Rural Carriers, Consumer Groups Want AT&T-Array Deal Reviewed

Groups argued cable wasn’t a meaningful competitive constraint in the wireless industry.

Rural Carriers, Consumer Groups Want AT&T-Array Deal Reviewed
Photo by Ted Shaffrey/AP

WASHINGTON, Jan. 6, 2026 – Rural wireless carriers and consumer advocates want federal regulators to reconsider the approval of a $1 billion spectrum sale from Array Digital Infrastructure to AT&T.

The Federal Communications Commission’s December order approving the deal “is in conflict with established law and is based on numerous erroneous findings with respect to important and material questions of fact,” the groups wrote in a Monday application for review. “Accordingly, review of the Order by the full Commission is warranted.”

Array, formerly UScellular, sold AT&T 700 MegaHertz (MHz) and 3.45 GHz licenses covering about 12 percent of the U.S. population after T-Mobile bought the regional carrier’s wireless operations and another chunk of spectrum. 

The FCC’s Wireless Telecommunications Bureau approved the deal last month after AT&T committed to end various diversity policies, something FCC Chairman Brendan Carr is requiring before greenlighting transactions. Array is looking to liquidate all of its spectrum and has another $1 billion spectrum deal with Verizon still pending before the agency.

Opponents include RWA, Benton Institute and Open Technology Institute

The Rural Wireless Association, the Benton Institute for Broadband & Society, and New America’s Open Technology Institute argued Monday the agency was wrong to consider the cable companies’ mobile offerings in its analysis of competition in the mobile industry.

The bureau said in both the AT&T and T-Mobile deal approvals that mobile virtual network operators (MVNOs) like the cable companies provided a meaningful source of competition to the three dominant national carriers, which it factored into its analysis of whether or not the deals would be anticompetitive.

Comcast and Charter count more than 18 million mobile subscribers between them, and the number is continuing to grow, but they offer the service through deals with Verizon (and, recently, T-Mobile for medium-sized businesses). For the AT&T deal opponents, that means the cable can’t really constrain the carriers.

The groups and others had previously asked the FCC to consolidate all three major Array deals into one review, arguing the three wireless industry giants were carving up a regional competitor – UScellular was the fifth largest carrier and had more than 4 million subscribers – and further edging out small, rural operators. The agency declined to do so.
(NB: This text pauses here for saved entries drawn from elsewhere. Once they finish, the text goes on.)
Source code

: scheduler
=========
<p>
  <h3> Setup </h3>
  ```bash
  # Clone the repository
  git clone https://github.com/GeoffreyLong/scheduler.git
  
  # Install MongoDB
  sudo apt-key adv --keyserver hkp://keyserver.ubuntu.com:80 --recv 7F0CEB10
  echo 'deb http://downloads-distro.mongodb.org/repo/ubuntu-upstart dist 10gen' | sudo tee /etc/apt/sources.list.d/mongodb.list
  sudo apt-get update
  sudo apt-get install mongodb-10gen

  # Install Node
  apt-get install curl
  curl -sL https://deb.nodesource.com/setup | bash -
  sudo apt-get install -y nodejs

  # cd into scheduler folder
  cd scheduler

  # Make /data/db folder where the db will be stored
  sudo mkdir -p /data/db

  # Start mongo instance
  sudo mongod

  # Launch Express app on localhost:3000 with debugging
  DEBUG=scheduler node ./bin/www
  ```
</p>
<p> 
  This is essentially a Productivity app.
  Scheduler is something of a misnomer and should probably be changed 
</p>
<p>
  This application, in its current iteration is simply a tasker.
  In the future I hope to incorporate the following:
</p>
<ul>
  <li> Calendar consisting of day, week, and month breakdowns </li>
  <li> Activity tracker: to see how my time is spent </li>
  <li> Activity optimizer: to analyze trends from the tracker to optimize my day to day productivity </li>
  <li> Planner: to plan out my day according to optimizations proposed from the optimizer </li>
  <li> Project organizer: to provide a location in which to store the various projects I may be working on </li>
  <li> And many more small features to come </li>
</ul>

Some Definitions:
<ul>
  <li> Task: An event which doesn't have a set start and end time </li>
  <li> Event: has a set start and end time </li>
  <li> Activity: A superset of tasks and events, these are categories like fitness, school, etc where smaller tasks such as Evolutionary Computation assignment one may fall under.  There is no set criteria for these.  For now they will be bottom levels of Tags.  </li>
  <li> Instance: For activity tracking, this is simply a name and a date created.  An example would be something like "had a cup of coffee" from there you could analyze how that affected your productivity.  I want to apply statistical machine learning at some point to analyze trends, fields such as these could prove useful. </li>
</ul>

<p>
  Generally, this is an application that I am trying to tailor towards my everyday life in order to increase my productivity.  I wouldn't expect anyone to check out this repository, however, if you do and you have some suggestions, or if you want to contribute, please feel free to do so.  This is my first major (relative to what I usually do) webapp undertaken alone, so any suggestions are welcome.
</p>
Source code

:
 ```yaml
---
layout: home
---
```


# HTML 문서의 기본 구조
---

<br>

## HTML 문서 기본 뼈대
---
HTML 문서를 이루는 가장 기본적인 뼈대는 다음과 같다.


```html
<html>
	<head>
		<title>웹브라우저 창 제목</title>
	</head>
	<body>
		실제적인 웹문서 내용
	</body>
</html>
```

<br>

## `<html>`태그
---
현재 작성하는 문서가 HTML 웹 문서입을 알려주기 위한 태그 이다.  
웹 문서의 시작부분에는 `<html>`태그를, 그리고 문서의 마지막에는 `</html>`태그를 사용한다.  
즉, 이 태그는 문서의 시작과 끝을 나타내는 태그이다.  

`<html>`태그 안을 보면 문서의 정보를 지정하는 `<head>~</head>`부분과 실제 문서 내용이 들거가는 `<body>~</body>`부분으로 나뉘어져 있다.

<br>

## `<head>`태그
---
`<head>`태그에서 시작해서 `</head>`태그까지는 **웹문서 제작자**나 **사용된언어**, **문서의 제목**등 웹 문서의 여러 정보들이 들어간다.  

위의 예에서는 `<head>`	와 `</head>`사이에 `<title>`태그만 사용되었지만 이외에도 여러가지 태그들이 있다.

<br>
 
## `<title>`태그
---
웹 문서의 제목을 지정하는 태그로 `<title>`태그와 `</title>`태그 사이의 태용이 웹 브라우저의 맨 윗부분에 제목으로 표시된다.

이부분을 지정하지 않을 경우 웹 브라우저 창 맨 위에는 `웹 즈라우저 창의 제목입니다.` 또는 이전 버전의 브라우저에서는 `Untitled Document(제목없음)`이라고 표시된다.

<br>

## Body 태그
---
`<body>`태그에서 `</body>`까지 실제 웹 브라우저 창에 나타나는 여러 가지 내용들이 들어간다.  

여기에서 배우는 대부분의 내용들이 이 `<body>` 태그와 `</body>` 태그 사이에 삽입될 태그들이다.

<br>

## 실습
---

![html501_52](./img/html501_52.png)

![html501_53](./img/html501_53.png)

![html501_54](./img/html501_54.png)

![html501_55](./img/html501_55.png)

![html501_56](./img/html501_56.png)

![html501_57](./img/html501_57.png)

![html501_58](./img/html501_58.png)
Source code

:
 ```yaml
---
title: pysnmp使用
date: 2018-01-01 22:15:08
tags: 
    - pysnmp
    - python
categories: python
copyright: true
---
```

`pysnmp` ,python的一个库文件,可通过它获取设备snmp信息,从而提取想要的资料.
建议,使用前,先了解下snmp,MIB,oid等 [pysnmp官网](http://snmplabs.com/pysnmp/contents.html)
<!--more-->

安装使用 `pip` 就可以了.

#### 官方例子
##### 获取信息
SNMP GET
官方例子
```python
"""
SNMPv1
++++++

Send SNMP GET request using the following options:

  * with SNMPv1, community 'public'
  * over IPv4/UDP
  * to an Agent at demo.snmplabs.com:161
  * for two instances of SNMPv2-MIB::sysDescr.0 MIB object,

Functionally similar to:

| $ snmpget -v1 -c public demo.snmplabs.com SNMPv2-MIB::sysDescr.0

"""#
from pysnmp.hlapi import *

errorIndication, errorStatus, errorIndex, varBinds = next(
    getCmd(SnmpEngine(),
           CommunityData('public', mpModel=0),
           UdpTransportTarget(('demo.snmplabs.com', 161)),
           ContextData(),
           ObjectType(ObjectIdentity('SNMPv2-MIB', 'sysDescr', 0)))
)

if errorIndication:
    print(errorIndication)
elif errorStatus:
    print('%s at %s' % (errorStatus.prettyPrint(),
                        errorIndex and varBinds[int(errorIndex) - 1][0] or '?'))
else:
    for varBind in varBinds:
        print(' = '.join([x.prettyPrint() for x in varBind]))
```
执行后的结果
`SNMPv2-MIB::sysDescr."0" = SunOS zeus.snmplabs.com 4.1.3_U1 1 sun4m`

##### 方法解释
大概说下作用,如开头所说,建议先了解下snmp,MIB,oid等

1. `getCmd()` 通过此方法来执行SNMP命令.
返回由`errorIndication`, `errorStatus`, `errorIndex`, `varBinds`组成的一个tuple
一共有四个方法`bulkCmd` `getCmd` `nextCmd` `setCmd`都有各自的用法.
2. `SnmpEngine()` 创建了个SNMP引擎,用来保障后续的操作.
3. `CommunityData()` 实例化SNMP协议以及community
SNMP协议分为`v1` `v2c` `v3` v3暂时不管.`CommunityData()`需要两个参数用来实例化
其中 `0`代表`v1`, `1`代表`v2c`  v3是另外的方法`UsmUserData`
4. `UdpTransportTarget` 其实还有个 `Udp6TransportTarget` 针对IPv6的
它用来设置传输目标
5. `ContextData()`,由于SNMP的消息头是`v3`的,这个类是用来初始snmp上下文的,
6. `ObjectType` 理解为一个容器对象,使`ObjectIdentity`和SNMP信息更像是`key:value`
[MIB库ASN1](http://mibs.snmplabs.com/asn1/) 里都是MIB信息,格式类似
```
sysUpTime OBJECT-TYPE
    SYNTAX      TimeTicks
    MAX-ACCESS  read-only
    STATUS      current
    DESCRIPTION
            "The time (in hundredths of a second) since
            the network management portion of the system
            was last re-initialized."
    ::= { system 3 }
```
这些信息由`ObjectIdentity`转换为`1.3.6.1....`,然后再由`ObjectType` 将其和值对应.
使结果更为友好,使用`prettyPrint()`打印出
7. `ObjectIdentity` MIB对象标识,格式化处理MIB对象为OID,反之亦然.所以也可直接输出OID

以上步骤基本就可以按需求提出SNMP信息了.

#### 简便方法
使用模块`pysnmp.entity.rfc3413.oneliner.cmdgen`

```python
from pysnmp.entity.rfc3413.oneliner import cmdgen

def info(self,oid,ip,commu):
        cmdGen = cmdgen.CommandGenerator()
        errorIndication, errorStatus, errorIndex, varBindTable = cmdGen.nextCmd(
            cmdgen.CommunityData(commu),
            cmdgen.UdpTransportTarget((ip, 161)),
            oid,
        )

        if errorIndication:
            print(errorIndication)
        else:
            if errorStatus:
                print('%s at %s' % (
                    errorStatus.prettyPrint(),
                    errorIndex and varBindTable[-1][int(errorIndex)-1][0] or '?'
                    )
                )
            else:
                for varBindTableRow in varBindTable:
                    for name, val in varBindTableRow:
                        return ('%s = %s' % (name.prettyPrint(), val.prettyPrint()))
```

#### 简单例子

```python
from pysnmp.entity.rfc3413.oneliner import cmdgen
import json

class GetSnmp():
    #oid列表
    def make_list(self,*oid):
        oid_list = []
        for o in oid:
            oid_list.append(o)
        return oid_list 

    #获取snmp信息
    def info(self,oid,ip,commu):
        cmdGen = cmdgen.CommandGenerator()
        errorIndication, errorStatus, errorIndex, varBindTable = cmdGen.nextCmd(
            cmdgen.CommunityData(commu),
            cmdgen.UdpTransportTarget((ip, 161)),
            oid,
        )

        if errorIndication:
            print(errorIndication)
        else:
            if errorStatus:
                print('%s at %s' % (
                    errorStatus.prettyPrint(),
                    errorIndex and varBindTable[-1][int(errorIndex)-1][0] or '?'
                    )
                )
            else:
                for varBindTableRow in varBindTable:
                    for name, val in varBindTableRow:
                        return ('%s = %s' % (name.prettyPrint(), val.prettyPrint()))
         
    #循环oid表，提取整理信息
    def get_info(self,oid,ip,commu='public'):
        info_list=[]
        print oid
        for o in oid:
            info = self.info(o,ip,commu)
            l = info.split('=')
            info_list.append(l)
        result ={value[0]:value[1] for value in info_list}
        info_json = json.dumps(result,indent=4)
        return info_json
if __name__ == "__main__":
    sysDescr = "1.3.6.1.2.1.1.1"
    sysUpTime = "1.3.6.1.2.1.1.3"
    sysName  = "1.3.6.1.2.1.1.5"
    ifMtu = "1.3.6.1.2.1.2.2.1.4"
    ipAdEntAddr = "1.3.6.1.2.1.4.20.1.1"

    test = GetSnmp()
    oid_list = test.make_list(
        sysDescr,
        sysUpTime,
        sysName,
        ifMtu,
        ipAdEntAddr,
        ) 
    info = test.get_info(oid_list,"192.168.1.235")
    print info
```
AT&T had argued the deal would increase competition by allowing it to improve its fixed and mobile broadband products.

“The proposed transaction will not cause an aggregation of spectrum that would pose an anticompetitive risk,” AT&T and UScellular wrote at the time. “The transaction will enhance competition by enabling AT&T to strengthen its competitive offerings, thus enhancing – and not reducing – overall competition in the affected areas.”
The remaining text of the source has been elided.